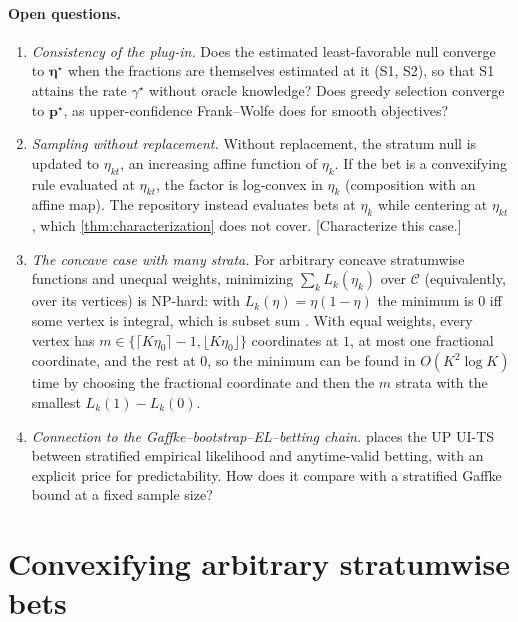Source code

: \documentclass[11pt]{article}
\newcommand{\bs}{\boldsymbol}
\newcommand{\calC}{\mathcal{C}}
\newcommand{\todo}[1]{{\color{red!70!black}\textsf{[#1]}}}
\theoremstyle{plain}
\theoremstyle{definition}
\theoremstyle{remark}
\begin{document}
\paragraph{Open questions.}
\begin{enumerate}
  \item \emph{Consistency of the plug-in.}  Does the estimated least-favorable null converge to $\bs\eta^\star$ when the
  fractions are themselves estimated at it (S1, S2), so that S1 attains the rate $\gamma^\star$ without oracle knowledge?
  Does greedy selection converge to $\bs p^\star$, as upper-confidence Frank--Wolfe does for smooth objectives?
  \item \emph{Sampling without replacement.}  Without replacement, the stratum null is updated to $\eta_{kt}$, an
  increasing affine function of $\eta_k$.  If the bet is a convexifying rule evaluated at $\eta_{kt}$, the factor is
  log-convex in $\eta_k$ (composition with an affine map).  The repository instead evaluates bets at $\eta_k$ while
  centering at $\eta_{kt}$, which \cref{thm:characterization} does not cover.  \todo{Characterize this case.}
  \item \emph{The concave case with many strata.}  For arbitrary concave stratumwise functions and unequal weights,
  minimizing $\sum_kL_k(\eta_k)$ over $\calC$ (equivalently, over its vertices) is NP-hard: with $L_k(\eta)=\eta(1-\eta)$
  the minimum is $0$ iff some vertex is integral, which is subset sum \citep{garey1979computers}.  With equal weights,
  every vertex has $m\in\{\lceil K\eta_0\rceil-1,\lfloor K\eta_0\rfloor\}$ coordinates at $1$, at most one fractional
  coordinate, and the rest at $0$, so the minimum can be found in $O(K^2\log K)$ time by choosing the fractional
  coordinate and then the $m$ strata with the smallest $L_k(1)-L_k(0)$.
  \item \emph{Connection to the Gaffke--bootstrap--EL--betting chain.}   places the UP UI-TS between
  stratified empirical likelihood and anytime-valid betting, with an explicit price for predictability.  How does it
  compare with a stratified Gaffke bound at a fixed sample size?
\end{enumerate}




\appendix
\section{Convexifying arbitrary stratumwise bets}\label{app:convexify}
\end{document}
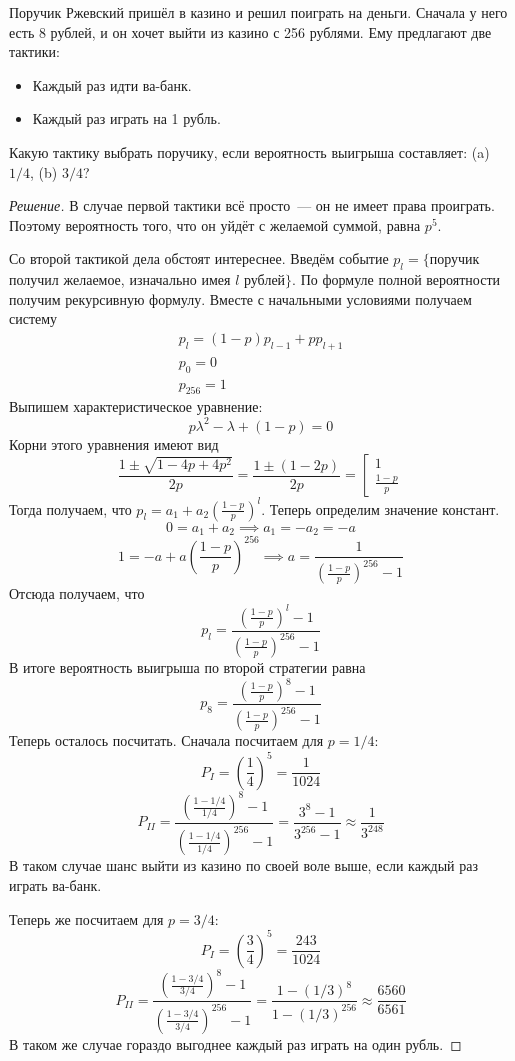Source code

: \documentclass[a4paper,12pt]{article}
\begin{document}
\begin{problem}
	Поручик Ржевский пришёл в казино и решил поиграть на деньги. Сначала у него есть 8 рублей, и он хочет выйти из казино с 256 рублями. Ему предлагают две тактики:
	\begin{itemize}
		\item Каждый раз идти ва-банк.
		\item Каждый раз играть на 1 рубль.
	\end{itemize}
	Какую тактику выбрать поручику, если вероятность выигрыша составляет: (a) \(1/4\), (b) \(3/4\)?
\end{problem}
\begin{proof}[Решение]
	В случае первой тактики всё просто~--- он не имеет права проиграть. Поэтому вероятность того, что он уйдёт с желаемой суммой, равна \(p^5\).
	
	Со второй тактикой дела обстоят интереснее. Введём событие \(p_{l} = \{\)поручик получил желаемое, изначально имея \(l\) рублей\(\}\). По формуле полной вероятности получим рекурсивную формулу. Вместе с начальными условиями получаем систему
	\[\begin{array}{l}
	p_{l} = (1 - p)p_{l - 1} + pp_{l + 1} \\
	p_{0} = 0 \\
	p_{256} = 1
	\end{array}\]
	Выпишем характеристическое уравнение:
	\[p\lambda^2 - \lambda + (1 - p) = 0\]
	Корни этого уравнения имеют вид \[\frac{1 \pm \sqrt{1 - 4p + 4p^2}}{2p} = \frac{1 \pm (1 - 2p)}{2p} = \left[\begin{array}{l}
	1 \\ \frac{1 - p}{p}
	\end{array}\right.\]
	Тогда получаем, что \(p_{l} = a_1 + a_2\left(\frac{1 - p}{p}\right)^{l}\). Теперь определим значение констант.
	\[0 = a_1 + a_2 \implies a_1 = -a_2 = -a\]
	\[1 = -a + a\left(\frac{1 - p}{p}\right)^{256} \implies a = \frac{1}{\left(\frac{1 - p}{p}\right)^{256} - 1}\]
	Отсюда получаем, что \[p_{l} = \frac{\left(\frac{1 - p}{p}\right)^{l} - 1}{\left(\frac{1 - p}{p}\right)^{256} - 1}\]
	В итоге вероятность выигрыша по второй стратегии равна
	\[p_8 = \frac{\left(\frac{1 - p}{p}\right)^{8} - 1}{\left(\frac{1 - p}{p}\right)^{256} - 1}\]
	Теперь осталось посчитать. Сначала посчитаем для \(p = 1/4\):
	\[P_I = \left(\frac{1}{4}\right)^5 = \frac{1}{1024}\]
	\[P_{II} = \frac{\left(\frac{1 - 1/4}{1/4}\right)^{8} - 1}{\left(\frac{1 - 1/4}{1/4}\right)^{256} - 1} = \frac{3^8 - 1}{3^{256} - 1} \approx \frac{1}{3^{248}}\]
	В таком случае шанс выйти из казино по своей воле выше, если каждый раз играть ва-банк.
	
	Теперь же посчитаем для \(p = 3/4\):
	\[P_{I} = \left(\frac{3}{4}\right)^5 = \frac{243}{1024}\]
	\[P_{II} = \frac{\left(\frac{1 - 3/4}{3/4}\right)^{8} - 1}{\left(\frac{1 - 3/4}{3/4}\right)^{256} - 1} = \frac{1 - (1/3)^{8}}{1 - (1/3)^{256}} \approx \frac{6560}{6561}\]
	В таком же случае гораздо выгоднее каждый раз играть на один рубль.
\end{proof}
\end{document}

• **What to work on**:
Write out the material above exactly. Skip the pictures.

• **Result of the task**:
Source code

: \documentclass[11pt]{article}
\newcommand{\bs}{\boldsymbol}
\newcommand{\calC}{\mathcal{C}}
\newcommand{\todo}[1]{{\color{red!70!black}\textsf{[#1]}}}
\theoremstyle{plain}
\theoremstyle{definition}
\theoremstyle{remark}
\begin{document}
\paragraph{Open questions.}
\begin{enumerate}
  \item \emph{Consistency of the plug-in.}  Does the estimated least-favorable null converge to $\bs\eta^\star$ when the
  fractions are themselves estimated at it (S1, S2), so that S1 attains the rate $\gamma^\star$ without oracle knowledge?
  Does greedy selection converge to $\bs p^\star$, as upper-confidence Frank--Wolfe does for smooth objectives?
  \item \emph{Sampling without replacement.}  Without replacement, the stratum null is updated to $\eta_{kt}$, an
  increasing affine function of $\eta_k$.  If the bet is a convexifying rule evaluated at $\eta_{kt}$, the factor is
  log-convex in $\eta_k$ (composition with an affine map).  The repository instead evaluates bets at $\eta_k$ while
  centering at $\eta_{kt}$, which \cref{thm:characterization} does not cover.  \todo{Characterize this case.}
  \item \emph{The concave case with many strata.}  For arbitrary concave stratumwise functions and unequal weights,
  minimizing $\sum_kL_k(\eta_k)$ over $\calC$ (equivalently, over its vertices) is NP-hard: with $L_k(\eta)=\eta(1-\eta)$
  the minimum is $0$ iff some vertex is integral, which is subset sum \citep{garey1979computers}.  With equal weights,
  every vertex has $m\in\{\lceil K\eta_0\rceil-1,\lfloor K\eta_0\rfloor\}$ coordinates at $1$, at most one fractional
  coordinate, and the rest at $0$, so the minimum can be found in $O(K^2\log K)$ time by choosing the fractional
  coordinate and then the $m$ strata with the smallest $L_k(1)-L_k(0)$.
  \item \emph{Connection to the Gaffke--bootstrap--EL--betting chain.}   places the UP UI-TS between
  stratified empirical likelihood and anytime-valid betting, with an explicit price for predictability.  How does it
  compare with a stratified Gaffke bound at a fixed sample size?
\end{enumerate}




\appendix
\section{Convexifying arbitrary stratumwise bets}\label{app:convexify}
\end{document}
Source code

: \documentclass[a4paper,12pt]{article}
\begin{document}
\begin{problem}
	Поручик Ржевский пришёл в казино и решил поиграть на деньги. Сначала у него есть 8 рублей, и он хочет выйти из казино с 256 рублями. Ему предлагают две тактики:
	\begin{itemize}
		\item Каждый раз идти ва-банк.
		\item Каждый раз играть на 1 рубль.
	\end{itemize}
	Какую тактику выбрать поручику, если вероятность выигрыша составляет: (a) \(1/4\), (b) \(3/4\)?
\end{problem}
\begin{proof}[Решение]
	В случае первой тактики всё просто~--- он не имеет права проиграть. Поэтому вероятность того, что он уйдёт с желаемой суммой, равна \(p^5\).
	
	Со второй тактикой дела обстоят интереснее. Введём событие \(p_{l} = \{\)поручик получил желаемое, изначально имея \(l\) рублей\(\}\). По формуле полной вероятности получим рекурсивную формулу. Вместе с начальными условиями получаем систему
	\[\begin{array}{l}
	p_{l} = (1 - p)p_{l - 1} + pp_{l + 1} \\
	p_{0} = 0 \\
	p_{256} = 1
	\end{array}\]
	Выпишем характеристическое уравнение:
	\[p\lambda^2 - \lambda + (1 - p) = 0\]
	Корни этого уравнения имеют вид \[\frac{1 \pm \sqrt{1 - 4p + 4p^2}}{2p} = \frac{1 \pm (1 - 2p)}{2p} = \left[\begin{array}{l}
	1 \\ \frac{1 - p}{p}
	\end{array}\right.\]
	Тогда получаем, что \(p_{l} = a_1 + a_2\left(\frac{1 - p}{p}\right)^{l}\). Теперь определим значение констант.
	\[0 = a_1 + a_2 \implies a_1 = -a_2 = -a\]
	\[1 = -a + a\left(\frac{1 - p}{p}\right)^{256} \implies a = \frac{1}{\left(\frac{1 - p}{p}\right)^{256} - 1}\]
	Отсюда получаем, что \[p_{l} = \frac{\left(\frac{1 - p}{p}\right)^{l} - 1}{\left(\frac{1 - p}{p}\right)^{256} - 1}\]
	В итоге вероятность выигрыша по второй стратегии равна
	\[p_8 = \frac{\left(\frac{1 - p}{p}\right)^{8} - 1}{\left(\frac{1 - p}{p}\right)^{256} - 1}\]
	Теперь осталось посчитать. Сначала посчитаем для \(p = 1/4\):
	\[P_I = \left(\frac{1}{4}\right)^5 = \frac{1}{1024}\]
	\[P_{II} = \frac{\left(\frac{1 - 1/4}{1/4}\right)^{8} - 1}{\left(\frac{1 - 1/4}{1/4}\right)^{256} - 1} = \frac{3^8 - 1}{3^{256} - 1} \approx \frac{1}{3^{248}}\]
	В таком случае шанс выйти из казино по своей воле выше, если каждый раз играть ва-банк.
	
	Теперь же посчитаем для \(p = 3/4\):
	\[P_{I} = \left(\frac{3}{4}\right)^5 = \frac{243}{1024}\]
	\[P_{II} = \frac{\left(\frac{1 - 3/4}{3/4}\right)^{8} - 1}{\left(\frac{1 - 3/4}{3/4}\right)^{256} - 1} = \frac{1 - (1/3)^{8}}{1 - (1/3)^{256}} \approx \frac{6560}{6561}\]
	В таком же случае гораздо выгоднее каждый раз играть на один рубль.
\end{proof}
\end{document}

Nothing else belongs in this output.